No Brasil, por exemplo, o jovem precariado foi às ruas em 2013; o sindicalismo de oposição aumentou consideravelmente sua influência; grevistas questionaram a legitimidade de governos estaduais e municipais; o movimento estudantil deu mostras de que está renascendo; e os sem-teto intensificaram as ocupações de terras urbanas e prédios. O governo Dilma Roussef enfrentou, pela primeira vez duas paralisações nacionais e os bancários realizaram forte greve em todo o país no mês de setembro. Segundo o Departamento Intersindical de Estatística e Estudos Socioeconômicos (Dieese) o número de greves realizadas no Brasil no ano de 2012 foi o maior desde 1997. A tendência vista em 2013 é a de um crescimento ainda maior, embora ainda não existam dados.
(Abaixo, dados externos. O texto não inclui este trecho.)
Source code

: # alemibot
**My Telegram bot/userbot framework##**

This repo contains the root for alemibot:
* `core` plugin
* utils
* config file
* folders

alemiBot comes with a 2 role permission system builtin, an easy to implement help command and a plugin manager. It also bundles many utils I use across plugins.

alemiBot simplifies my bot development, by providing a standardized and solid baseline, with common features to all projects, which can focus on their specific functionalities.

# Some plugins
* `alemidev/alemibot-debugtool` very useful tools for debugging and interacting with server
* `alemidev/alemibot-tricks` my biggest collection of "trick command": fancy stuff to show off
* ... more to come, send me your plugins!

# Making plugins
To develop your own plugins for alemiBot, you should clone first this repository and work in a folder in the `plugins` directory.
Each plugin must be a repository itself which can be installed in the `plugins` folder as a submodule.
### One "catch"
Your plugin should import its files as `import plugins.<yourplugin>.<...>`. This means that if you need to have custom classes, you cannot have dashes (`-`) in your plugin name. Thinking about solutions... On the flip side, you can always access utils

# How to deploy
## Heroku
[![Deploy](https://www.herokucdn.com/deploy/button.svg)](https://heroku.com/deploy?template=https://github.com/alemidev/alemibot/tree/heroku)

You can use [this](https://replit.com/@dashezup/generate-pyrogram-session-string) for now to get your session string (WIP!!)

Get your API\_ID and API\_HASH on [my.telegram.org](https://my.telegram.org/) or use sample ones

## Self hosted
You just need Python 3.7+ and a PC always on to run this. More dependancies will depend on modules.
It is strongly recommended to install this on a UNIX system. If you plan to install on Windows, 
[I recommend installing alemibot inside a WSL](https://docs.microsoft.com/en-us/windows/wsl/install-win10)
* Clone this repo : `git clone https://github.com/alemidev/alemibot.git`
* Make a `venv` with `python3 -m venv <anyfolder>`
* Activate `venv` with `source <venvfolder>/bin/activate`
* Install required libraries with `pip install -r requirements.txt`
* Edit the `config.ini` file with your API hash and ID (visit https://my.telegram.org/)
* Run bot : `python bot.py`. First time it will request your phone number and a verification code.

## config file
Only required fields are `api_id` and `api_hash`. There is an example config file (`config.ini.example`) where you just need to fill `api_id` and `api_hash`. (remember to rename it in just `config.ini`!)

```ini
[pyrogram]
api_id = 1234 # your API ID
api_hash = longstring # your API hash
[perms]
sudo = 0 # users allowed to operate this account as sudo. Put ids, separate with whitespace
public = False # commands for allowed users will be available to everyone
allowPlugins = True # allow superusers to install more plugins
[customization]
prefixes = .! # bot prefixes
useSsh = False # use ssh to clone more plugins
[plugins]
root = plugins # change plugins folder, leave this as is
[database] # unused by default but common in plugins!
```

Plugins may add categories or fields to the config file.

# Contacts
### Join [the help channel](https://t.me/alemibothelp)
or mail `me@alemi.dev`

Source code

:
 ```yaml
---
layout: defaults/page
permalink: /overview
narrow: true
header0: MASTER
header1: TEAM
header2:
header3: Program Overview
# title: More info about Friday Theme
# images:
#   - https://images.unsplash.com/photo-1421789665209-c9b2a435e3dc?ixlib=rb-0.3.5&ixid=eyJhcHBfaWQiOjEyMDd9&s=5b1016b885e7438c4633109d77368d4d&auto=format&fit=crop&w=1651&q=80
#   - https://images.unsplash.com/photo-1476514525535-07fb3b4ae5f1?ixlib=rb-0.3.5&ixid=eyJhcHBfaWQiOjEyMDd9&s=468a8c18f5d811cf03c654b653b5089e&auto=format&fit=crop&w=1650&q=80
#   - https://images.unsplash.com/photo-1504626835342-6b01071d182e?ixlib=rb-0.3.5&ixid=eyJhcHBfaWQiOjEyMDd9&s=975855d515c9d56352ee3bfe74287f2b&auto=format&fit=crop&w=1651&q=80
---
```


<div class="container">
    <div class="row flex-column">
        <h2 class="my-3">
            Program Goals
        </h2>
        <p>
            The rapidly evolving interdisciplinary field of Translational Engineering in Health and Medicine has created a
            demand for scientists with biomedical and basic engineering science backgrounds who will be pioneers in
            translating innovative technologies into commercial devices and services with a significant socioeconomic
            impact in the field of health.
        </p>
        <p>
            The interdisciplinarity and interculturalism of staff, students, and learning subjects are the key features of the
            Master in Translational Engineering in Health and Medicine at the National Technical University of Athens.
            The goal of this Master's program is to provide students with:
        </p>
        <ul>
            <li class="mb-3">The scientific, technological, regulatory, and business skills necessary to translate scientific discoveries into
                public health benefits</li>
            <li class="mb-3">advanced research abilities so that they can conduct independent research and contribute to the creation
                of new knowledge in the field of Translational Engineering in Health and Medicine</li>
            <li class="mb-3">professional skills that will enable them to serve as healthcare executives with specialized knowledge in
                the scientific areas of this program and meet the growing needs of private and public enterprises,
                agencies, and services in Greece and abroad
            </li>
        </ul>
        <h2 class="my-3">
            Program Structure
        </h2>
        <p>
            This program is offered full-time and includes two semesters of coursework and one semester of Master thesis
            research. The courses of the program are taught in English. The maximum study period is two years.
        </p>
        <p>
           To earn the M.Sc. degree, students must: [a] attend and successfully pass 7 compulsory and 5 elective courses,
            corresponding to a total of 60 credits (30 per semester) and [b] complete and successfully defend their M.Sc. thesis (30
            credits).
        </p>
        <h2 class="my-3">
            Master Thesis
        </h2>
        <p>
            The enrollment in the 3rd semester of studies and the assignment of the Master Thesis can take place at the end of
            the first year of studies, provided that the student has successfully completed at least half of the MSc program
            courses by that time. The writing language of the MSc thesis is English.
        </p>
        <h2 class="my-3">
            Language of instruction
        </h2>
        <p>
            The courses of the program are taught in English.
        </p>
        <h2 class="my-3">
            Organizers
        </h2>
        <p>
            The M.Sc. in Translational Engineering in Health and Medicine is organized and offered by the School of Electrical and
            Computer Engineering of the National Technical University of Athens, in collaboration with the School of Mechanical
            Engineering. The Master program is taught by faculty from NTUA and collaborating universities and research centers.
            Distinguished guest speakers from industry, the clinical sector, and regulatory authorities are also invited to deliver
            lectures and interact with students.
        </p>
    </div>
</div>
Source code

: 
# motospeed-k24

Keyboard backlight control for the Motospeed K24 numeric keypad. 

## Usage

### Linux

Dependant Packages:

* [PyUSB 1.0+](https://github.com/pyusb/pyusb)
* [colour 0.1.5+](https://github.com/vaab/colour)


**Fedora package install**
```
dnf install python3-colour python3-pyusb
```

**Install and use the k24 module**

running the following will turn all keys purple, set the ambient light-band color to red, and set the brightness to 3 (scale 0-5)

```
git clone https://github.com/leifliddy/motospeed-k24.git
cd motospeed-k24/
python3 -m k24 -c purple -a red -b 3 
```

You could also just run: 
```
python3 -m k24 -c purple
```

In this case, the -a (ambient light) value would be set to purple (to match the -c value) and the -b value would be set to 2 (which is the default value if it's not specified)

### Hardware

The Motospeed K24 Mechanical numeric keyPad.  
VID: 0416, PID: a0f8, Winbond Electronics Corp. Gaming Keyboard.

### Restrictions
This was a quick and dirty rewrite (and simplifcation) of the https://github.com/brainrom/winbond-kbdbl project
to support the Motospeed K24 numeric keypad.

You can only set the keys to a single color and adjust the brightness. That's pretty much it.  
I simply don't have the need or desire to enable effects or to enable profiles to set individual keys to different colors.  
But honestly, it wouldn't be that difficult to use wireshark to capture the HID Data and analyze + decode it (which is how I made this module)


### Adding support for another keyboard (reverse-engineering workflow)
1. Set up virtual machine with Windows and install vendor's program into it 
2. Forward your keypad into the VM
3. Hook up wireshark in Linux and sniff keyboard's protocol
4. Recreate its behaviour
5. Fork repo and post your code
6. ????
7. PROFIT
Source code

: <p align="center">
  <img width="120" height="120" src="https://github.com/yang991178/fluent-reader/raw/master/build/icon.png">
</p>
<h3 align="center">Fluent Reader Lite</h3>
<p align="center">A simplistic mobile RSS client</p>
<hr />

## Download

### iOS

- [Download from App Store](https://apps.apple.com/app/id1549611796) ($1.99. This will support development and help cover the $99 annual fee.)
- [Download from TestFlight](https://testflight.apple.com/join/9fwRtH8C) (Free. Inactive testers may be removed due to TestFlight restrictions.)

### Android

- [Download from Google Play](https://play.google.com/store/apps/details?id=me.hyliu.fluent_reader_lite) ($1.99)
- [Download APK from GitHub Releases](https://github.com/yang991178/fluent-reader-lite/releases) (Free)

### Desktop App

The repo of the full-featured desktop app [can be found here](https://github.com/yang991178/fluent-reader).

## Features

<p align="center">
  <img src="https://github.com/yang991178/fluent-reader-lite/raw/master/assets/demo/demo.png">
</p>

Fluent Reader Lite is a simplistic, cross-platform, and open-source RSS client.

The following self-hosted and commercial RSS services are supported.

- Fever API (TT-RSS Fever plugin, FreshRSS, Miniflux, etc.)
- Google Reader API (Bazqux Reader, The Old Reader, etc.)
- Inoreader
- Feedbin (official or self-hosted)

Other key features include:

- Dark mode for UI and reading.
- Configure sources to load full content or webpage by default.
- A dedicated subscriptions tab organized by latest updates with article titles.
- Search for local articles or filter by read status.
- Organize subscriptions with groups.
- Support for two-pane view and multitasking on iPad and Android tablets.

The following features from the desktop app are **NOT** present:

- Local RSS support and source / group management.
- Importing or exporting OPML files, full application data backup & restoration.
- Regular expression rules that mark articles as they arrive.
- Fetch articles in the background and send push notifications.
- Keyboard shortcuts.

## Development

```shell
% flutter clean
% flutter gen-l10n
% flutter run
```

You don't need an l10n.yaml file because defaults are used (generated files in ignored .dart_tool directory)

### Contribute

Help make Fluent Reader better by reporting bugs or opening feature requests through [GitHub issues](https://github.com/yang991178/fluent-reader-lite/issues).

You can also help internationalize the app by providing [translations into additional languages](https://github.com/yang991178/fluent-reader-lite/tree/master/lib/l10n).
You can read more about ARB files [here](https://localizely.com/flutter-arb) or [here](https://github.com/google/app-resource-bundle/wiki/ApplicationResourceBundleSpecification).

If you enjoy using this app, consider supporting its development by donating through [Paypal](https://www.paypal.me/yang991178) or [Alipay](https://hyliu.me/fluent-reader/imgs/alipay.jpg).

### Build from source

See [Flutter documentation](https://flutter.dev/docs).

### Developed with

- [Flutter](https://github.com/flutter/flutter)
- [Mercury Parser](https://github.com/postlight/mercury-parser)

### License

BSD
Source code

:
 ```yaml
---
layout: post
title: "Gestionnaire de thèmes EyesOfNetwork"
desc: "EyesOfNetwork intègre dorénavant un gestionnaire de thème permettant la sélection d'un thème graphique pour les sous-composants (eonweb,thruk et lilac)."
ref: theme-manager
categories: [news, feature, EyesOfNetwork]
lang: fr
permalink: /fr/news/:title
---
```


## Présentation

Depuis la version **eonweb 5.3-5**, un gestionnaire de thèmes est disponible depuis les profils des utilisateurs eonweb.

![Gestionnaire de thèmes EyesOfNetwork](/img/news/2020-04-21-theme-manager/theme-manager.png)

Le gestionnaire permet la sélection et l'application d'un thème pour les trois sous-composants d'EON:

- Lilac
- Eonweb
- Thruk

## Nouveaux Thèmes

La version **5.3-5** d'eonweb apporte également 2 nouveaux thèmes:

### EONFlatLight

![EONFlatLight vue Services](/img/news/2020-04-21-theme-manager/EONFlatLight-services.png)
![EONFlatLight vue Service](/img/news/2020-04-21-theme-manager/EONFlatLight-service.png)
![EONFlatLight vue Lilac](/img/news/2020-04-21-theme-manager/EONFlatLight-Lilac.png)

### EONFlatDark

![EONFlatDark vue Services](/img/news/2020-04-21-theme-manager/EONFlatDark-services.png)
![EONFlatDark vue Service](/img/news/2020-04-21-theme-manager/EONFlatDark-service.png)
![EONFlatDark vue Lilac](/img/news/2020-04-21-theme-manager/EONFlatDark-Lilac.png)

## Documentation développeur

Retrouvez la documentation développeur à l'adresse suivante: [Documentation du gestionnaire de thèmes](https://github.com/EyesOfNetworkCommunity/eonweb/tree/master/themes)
O quadro não é muito diferente nos demais países citados por Sader. Na Argentina os trabalhadores fizeram uma greve geral em 2012 e o conflito social manteve-se intenso no ano de 2013, destacando-se a greve nacional dos caminhoneiros, as greves dos petroleiros e dos policiais nas províncias. De acordo com Programa de Investigación Sobre el Movimiento de la Sociedad Argentina (Pimsa), apenas no primeiro semestre de 2013 ocorreram na Argentina 457 manifestações, 172 cortes de estrada e 120 greves. No Uruguai, a central sindical, governista, diga-se de passagem, foi obrigada pela base a convocar três paralisações nacionais em 2013, reivindicando aumentos salariais. Na Venezuela, o movimento sindical independente participou ativamente dos conflitos em Sidor y Ferrominera, na mobilização dos professores e em industrias nacionalizadas como Diana e Lácteos Los Andes e o descontentamento contra o aumento de preços deu origem a uma onda de protestos e mobilizações no último trimestre de 2013.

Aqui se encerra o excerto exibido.